Mit der beabsichtigten Änderung des IRSG soll nun eine Vielzahl von – zukünftigen – Konstellationen abgedeckt werden.

Obwohl gemäss Art. 1 Abs. 4 IRSG aus diesem Gesetz kein Anspruch auf Zusammenarbeit in Strafsachen abgeleitet werden kann, wird die Schweiz als «Musterknabe» gerade im Lichte einer Würdigung des Legalitätsprinzips im Zweifelsfall wohl kaum Rechtshilfe verweigern. Schon nur aus diesem Grund ist mit der als «Lückenschliessung» bezeichneten Ausdehnung des IRSG Zurückhaltung geboten.

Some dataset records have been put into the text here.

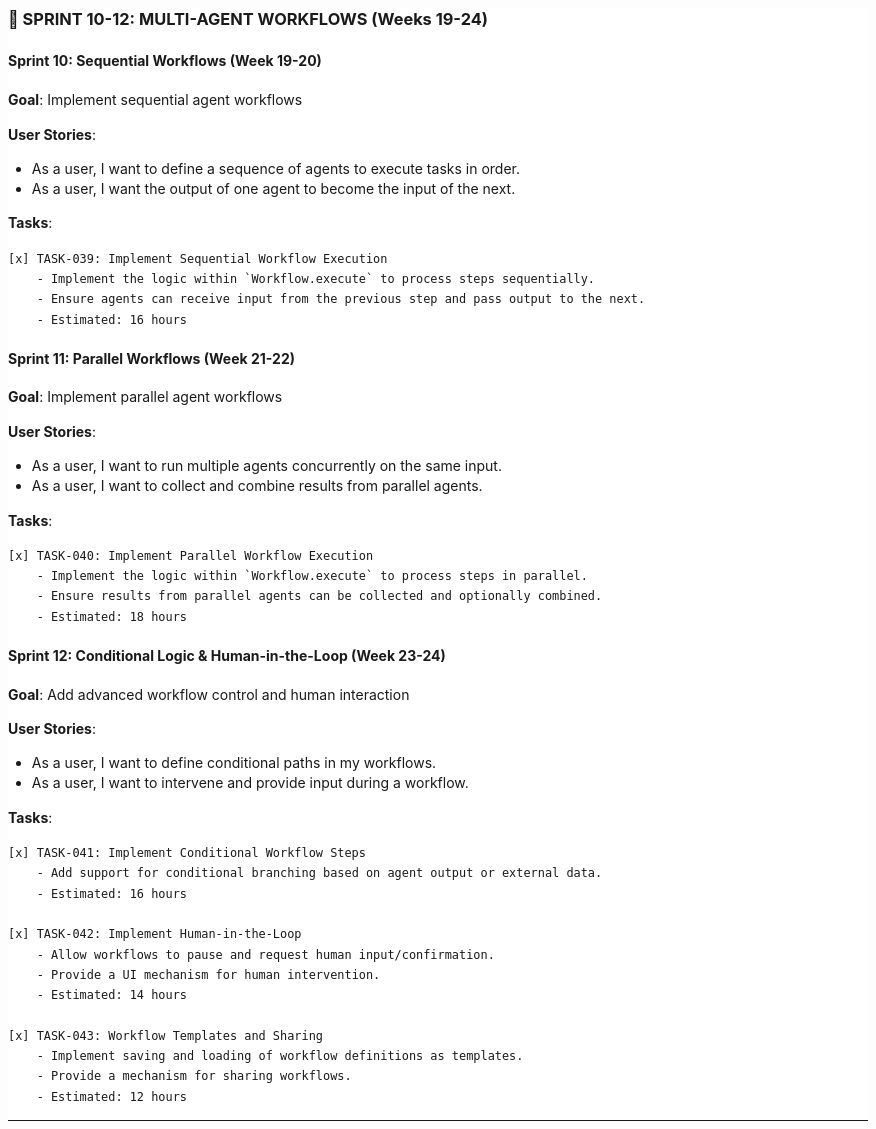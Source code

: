 ### **🔵 SPRINT 10-12: MULTI-AGENT WORKFLOWS** (Weeks 19-24)

#### Sprint 10: Sequential Workflows (Week 19-20)
**Goal**: Implement sequential agent workflows

**User Stories**:
- As a user, I want to define a sequence of agents to execute tasks in order.
- As a user, I want the output of one agent to become the input of the next.

**Tasks**:
```
[x] TASK-039: Implement Sequential Workflow Execution
    - Implement the logic within `Workflow.execute` to process steps sequentially.
    - Ensure agents can receive input from the previous step and pass output to the next.
    - Estimated: 16 hours
```

#### Sprint 11: Parallel Workflows (Week 21-22)
**Goal**: Implement parallel agent workflows

**User Stories**:
- As a user, I want to run multiple agents concurrently on the same input.
- As a user, I want to collect and combine results from parallel agents.

**Tasks**:
```
[x] TASK-040: Implement Parallel Workflow Execution
    - Implement the logic within `Workflow.execute` to process steps in parallel.
    - Ensure results from parallel agents can be collected and optionally combined.
    - Estimated: 18 hours
```

#### Sprint 12: Conditional Logic & Human-in-the-Loop (Week 23-24)
**Goal**: Add advanced workflow control and human interaction

**User Stories**:
- As a user, I want to define conditional paths in my workflows.
- As a user, I want to intervene and provide input during a workflow.

**Tasks**:
```
[x] TASK-041: Implement Conditional Workflow Steps
    - Add support for conditional branching based on agent output or external data.
    - Estimated: 16 hours

[x] TASK-042: Implement Human-in-the-Loop
    - Allow workflows to pause and request human input/confirmation.
    - Provide a UI mechanism for human intervention.
    - Estimated: 14 hours

[x] TASK-043: Workflow Templates and Sharing
    - Implement saving and loading of workflow definitions as templates.
    - Provide a mechanism for sharing workflows.
    - Estimated: 12 hours
```

---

Ebenfalls von Bedeutung ist dabei die in einer ersten, durch das Bundesamt für Justiz erstellten Analyse festgehaltene, problembehaftete und sinngemäss nicht absehbare Zukunft der weiteren Anforderungen an die internationale Zusammenarbeit.

Die Vorlage wird denn auch ausdrücklich mit aussenpolitischen Bedürfnissen begründet.

(Teil-) internationale Tribunale usw., wie sie für den Kosovo, in Sri Lanka, im Tschad, im Südsudan und in der Zentralafrikanischen Republik geschaffen wurden, drängen sich mit Blick auf das Weltgeschehen künftig in etlichen Krisenregionen auf. Diese Entwicklung muss im Auge behalten werden, vor allem, wenn gewisse Akteure aus politischen Gründen ihre eigenen (ad hoc-) «Strafinstitutionen» einsetzen wollen.

Deshalb ist zuerst das auf den 31. Dezember 2023 befristete Bundesgesetz über die Zusammenarbeit mit internationalen Gerichten im Sinne der Vorlage anzupassen und die Frist zu verlängern, bis weitere Erkenntnisse über die massgebenden Entwicklungen und Folgen vorliegen. Auch mit diesem Vorgehen wird eine hohe Flexibilität hinsichtlich der Deliktsarten gewährleistet und eine künftige Zusammenarbeit mit einer Vielzahl von Strafinstitutionen im Grundsatz ermöglicht. Somit ist eine direkte Anpassung des IRSG heute nicht notwendig.